The forest in the lower Tumen River serves as an important ecosystem spanning the territories of North Korea, Russia, and China, and it provides habitat and movement corridors for diverse mammals, including the endangered Amur tiger (Panthera tigris) and Amur leopard (Panthera pardus). This study focuses on the Mijiang area, situated as a potential ecological corridor connecting North Korea and China in the lower Tumen River, playing a crucial role in conserving and restoring the biodiversity of the Korean Peninsula.
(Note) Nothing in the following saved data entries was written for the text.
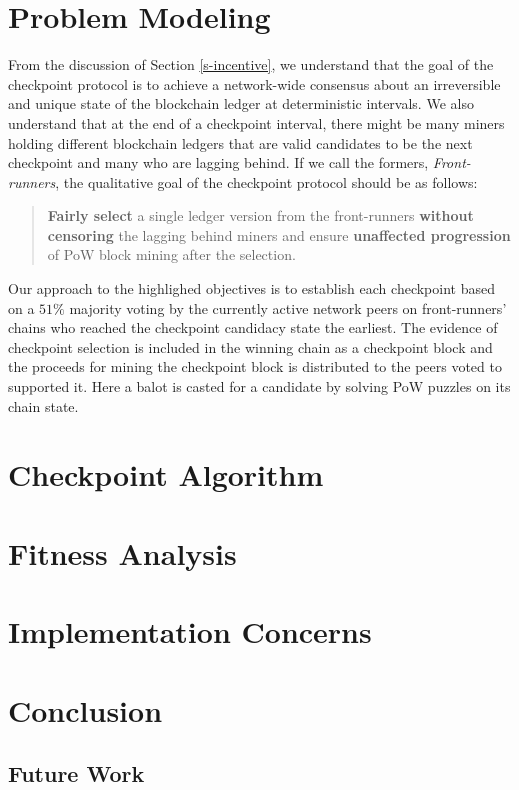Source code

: \documentclass[conference]{IEEEtran}
\begin{document}


    

\section{Problem Modeling}
\label{s-model}
From the discussion of Section \ref{s-incentive}, we understand that the goal of the checkpoint protocol is to achieve a network-wide consensus about an irreversible and unique state of the blockchain ledger at deterministic intervals. We also understand that at the end of a checkpoint interval, there might be many miners holding different blockchain ledgers that are valid candidates to be the next checkpoint and many who are lagging behind. If we call the formers, \textit{Front-runners}, the qualitative goal of the checkpoint protocol should be as follows:

\begin{quote}
\textbf{Fairly select} a single ledger version from the front-runners \textbf{without censoring} the lagging behind miners and ensure \textbf{unaffected progression} of PoW block mining after the selection.  
\end{quote}

Our approach to the highlighed objectives is to establish each checkpoint based on a $51\%$ majority voting by the currently active network peers on front-runners' chains who reached the checkpoint candidacy state the earliest. The evidence of checkpoint selection is included in the winning chain as a checkpoint block and the proceeds for mining the checkpoint block is distributed to the peers voted to supported it. Here a balot is casted for a candidate by solving PoW puzzles on its chain state. 

  

\section{Checkpoint Algorithm}
\label{s-algorithm}

\section{Fitness Analysis}
\label{s-analysis}

\section{Implementation Concerns}
\label{s-implementation}

\section{Conclusion}
\label{s-conclusion}
\subsection{Future Work}
 


\end{document}

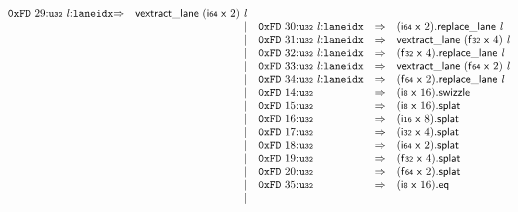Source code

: $$\begin{array}{@{}l@{}rrlll@{}l@{}}
\mathtt{0xFD}~29{:}{\mathtt{u{\scriptstyle32}}}~{\mathit{l}}{:}{\mathtt{laneidx}} &\Rightarrow& \mathsf{vextract\_lane}~(\mathsf{i{\scriptstyle64}}~\mathsf{x}~2)~{\mathit{l}} \\ &&|&
\mathtt{0xFD}~30{:}{\mathtt{u{\scriptstyle32}}}~{\mathit{l}}{:}{\mathtt{laneidx}} &\Rightarrow& (\mathsf{i{\scriptstyle64}}~\mathsf{x}~2).\mathsf{replace\_lane}~{\mathit{l}} \\ &&|&
\mathtt{0xFD}~31{:}{\mathtt{u{\scriptstyle32}}}~{\mathit{l}}{:}{\mathtt{laneidx}} &\Rightarrow& \mathsf{vextract\_lane}~(\mathsf{f{\scriptstyle32}}~\mathsf{x}~4)~{\mathit{l}} \\ &&|&
\mathtt{0xFD}~32{:}{\mathtt{u{\scriptstyle32}}}~{\mathit{l}}{:}{\mathtt{laneidx}} &\Rightarrow& (\mathsf{f{\scriptstyle32}}~\mathsf{x}~4).\mathsf{replace\_lane}~{\mathit{l}} \\ &&|&
\mathtt{0xFD}~33{:}{\mathtt{u{\scriptstyle32}}}~{\mathit{l}}{:}{\mathtt{laneidx}} &\Rightarrow& \mathsf{vextract\_lane}~(\mathsf{f{\scriptstyle64}}~\mathsf{x}~2)~{\mathit{l}} \\ &&|&
\mathtt{0xFD}~34{:}{\mathtt{u{\scriptstyle32}}}~{\mathit{l}}{:}{\mathtt{laneidx}} &\Rightarrow& (\mathsf{f{\scriptstyle64}}~\mathsf{x}~2).\mathsf{replace\_lane}~{\mathit{l}} \\ &&|&
\mathtt{0xFD}~14{:}{\mathtt{u{\scriptstyle32}}} &\Rightarrow& (\mathsf{i{\scriptstyle8}}~\mathsf{x}~16).\mathsf{swizzle} \\ &&|&
\mathtt{0xFD}~15{:}{\mathtt{u{\scriptstyle32}}} &\Rightarrow& (\mathsf{i{\scriptstyle8}}~\mathsf{x}~16).\mathsf{splat} \\ &&|&
\mathtt{0xFD}~16{:}{\mathtt{u{\scriptstyle32}}} &\Rightarrow& (\mathsf{i{\scriptstyle16}}~\mathsf{x}~8).\mathsf{splat} \\ &&|&
\mathtt{0xFD}~17{:}{\mathtt{u{\scriptstyle32}}} &\Rightarrow& (\mathsf{i{\scriptstyle32}}~\mathsf{x}~4).\mathsf{splat} \\ &&|&
\mathtt{0xFD}~18{:}{\mathtt{u{\scriptstyle32}}} &\Rightarrow& (\mathsf{i{\scriptstyle64}}~\mathsf{x}~2).\mathsf{splat} \\ &&|&
\mathtt{0xFD}~19{:}{\mathtt{u{\scriptstyle32}}} &\Rightarrow& (\mathsf{f{\scriptstyle32}}~\mathsf{x}~4).\mathsf{splat} \\ &&|&
\mathtt{0xFD}~20{:}{\mathtt{u{\scriptstyle32}}} &\Rightarrow& (\mathsf{f{\scriptstyle64}}~\mathsf{x}~2).\mathsf{splat} \\ &&|&
\mathtt{0xFD}~35{:}{\mathtt{u{\scriptstyle32}}} &\Rightarrow& (\mathsf{i{\scriptstyle8}}~\mathsf{x}~16) . \mathsf{eq} \\ &&|&

\end{array}$$
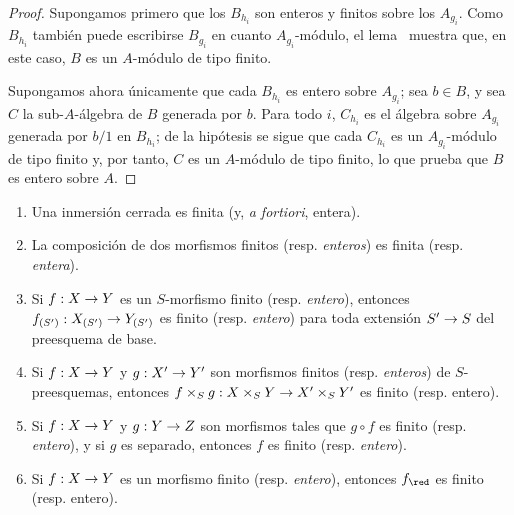 \documentclass[oneside,10pt]{amsart}
\makeatletter
\newcommand{\ega@arrow}[2]{\mathchoice{#1}{#2}{#2}{#2}}
\renewcommand{\to}{\ega@arrow{\longrightarrow}{\rightarrow}}
\let\EGAOriginalLabel\label
\renewcommand{\label}[1]{\phantomsection\EGAOriginalLabel{#1}}
\makeatother
\begin{document}
\begin{proof}
Supongamos primero que los $B_{h_i}$ son enteros y finitos sobre los $A_{g_i}$.
Como $B_{h_i}$ también puede escribirse $B_{g_i}$ en cuanto $A_{g_i}$-módulo, el lema~ muestra que, en este caso, $B$ es un $A$-módulo de tipo finito.

Supongamos ahora únicamente que cada $B_{h_i}$ es entero sobre $A_{g_i}$;
sea $b\in B$, y sea $C$ la sub-$A$-álgebra de $B$ generada por $b$.
Para todo $i$, $C_{h_i}$ es el álgebra sobre $A_{g_i}$ generada por $b/1$ en $B_{h_i}$;
de la hipótesis se sigue que cada $C_{h_i}$ es un $A_{g_i}$-módulo de tipo finito y, por tanto,  $C$ es un $A$-módulo de tipo finito, lo que prueba que $B$ es entero sobre $A$.
\end{proof}

\begin{proposition}[6.1.5]
\label{II.6.1.5}
\medskip\noindent
\begin{enumerate}
  \item[{\rm(i)}] Una inmersión cerrada es finita (y, \emph{a fortiori}, entera).
  \item[{\rm(ii)}] La composición de dos morfismos finitos \textup{(resp. \emph{enteros})} es finita \textup{(resp. \emph{entera})}.
  \item[{\rm(iii)}] Si $f:X\to Y$ es un $S$-morfismo finito \textup{(resp. \emph{entero})}, entonces $f_{(S')}:X_{(S')}\to Y_{(S')}$ es finito \textup{(resp. \emph{entero})} para toda extensión $S'\to S$ del preesquema de base.
  \item[{\rm(iv)}] Si $f:X\to Y$ y $g:X'\to Y'$ son morfismos finitos \textup{(resp. \emph{enteros})} de $S$-preesquemas, entonces $f\times_S g:X\times_S Y\to X'\times_S Y'$ es finito (resp. entero).
  \item[{\rm(v)}] Si $f:X\to Y$ y $g:Y\to Z$ son morfismos tales que $g\circ f$ es finito \textup{(resp. \emph{entero})}, y si $g$ es separado, entonces $f$ es finito \textup{(resp. \emph{entero})}.
  \item[{\rm(vi)}] Si $f:X\to Y$ es un morfismo finito \textup{(resp. \emph{entero})}, entonces $f_\red$ es finito (resp. entero).
\end{enumerate}
\end{proposition}
\end{document}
This study aimed to identify mammal species and estimate their relative abundance, occupancy, and distribution based on the 48 camera traps installed in the Mijiang area from May 2019 to May 2021. The results confirmed the presence of 18 mammal species in the Mijiang area, including large carnivores like tigers and leopards. Among the dominant mammals, four species of ungulates showed high occupancy and detection rates, particularly the Roe deer (Capreolus pygargus) and Wild boar (Sus scrofa). The roe deer was distributed across all areas with a predicted high occupancy rate of 0.97, influenced by altitude, urban residential areas, and patch density. Wild boars showed a predicted occupancy rate of 0.73 and were distributed throughout the entire area, with factors such as wetland ratio, grazing intensity, and spatial heterogeneity in aspects of the landscape influencing their occupancy and detection rates. Sika deer (Cervus nippon) exhibited a predicted occupancy rate of 0.48, confined to specific areas, influenced by slope, habitat fragmentation diversity affecting detection rates, and the ratio of open forests impacting occupancy. Water deer (Hydropotes inermis) displayed a very low occupancy rate of 0.06 along the Tumen River Basin, with higher occupancy in lower altitude areas and increased detection in locations with high spatial heterogeneity in aspects. This study confirmed that the Mijiang area serves as a habitat supporting diverse mammals in the lower Tumen River while also playing a crucial role in facilitating animal movement and habitat connectivity. Additionally, the occupancy prediction model developed in this study is expected to contribute to predicting mammal distribution within the disrupted Tumen River basin due to human interference and identifying and protecting potential ecological corridors in this transboundary region.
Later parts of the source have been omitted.